§ **SUPPLIED MATERIAL**:
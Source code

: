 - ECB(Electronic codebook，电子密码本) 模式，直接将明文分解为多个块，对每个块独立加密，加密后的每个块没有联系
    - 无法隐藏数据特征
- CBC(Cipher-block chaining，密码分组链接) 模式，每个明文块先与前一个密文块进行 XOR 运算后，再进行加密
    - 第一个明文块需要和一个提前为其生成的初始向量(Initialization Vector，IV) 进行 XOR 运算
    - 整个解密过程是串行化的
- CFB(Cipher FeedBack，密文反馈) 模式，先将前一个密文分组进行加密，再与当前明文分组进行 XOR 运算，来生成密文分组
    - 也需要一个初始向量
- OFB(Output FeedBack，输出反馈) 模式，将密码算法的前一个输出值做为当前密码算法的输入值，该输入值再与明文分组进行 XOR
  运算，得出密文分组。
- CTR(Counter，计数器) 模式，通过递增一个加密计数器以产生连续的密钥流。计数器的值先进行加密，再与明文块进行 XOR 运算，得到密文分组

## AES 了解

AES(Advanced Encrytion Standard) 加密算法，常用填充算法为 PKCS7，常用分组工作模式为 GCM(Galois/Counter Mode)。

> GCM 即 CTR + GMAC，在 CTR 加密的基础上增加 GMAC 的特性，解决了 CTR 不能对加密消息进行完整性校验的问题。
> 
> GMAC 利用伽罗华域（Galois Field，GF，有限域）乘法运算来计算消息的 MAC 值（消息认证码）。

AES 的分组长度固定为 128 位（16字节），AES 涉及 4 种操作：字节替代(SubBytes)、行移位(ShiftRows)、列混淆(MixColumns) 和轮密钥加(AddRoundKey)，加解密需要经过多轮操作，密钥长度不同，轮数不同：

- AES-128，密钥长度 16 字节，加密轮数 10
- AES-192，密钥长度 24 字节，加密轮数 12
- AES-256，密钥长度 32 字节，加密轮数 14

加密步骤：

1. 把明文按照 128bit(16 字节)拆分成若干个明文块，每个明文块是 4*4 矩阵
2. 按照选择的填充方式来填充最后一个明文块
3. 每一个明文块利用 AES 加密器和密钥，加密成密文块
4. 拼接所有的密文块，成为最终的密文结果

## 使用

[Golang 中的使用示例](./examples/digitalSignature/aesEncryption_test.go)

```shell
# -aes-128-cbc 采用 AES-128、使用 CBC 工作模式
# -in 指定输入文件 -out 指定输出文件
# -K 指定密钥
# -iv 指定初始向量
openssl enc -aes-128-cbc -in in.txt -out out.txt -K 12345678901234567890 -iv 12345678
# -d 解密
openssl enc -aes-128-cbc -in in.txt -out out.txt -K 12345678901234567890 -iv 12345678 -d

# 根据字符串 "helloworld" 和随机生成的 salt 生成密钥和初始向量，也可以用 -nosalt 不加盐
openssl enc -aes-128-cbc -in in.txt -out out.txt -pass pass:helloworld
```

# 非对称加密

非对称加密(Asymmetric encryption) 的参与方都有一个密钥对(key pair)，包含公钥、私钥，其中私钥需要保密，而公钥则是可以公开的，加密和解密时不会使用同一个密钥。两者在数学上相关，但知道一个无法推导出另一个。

§ **WORK REQUEST**: Only a number is expected here: how many lines of the records above contain "helloworld".

§ **ANSWER BOX**: 2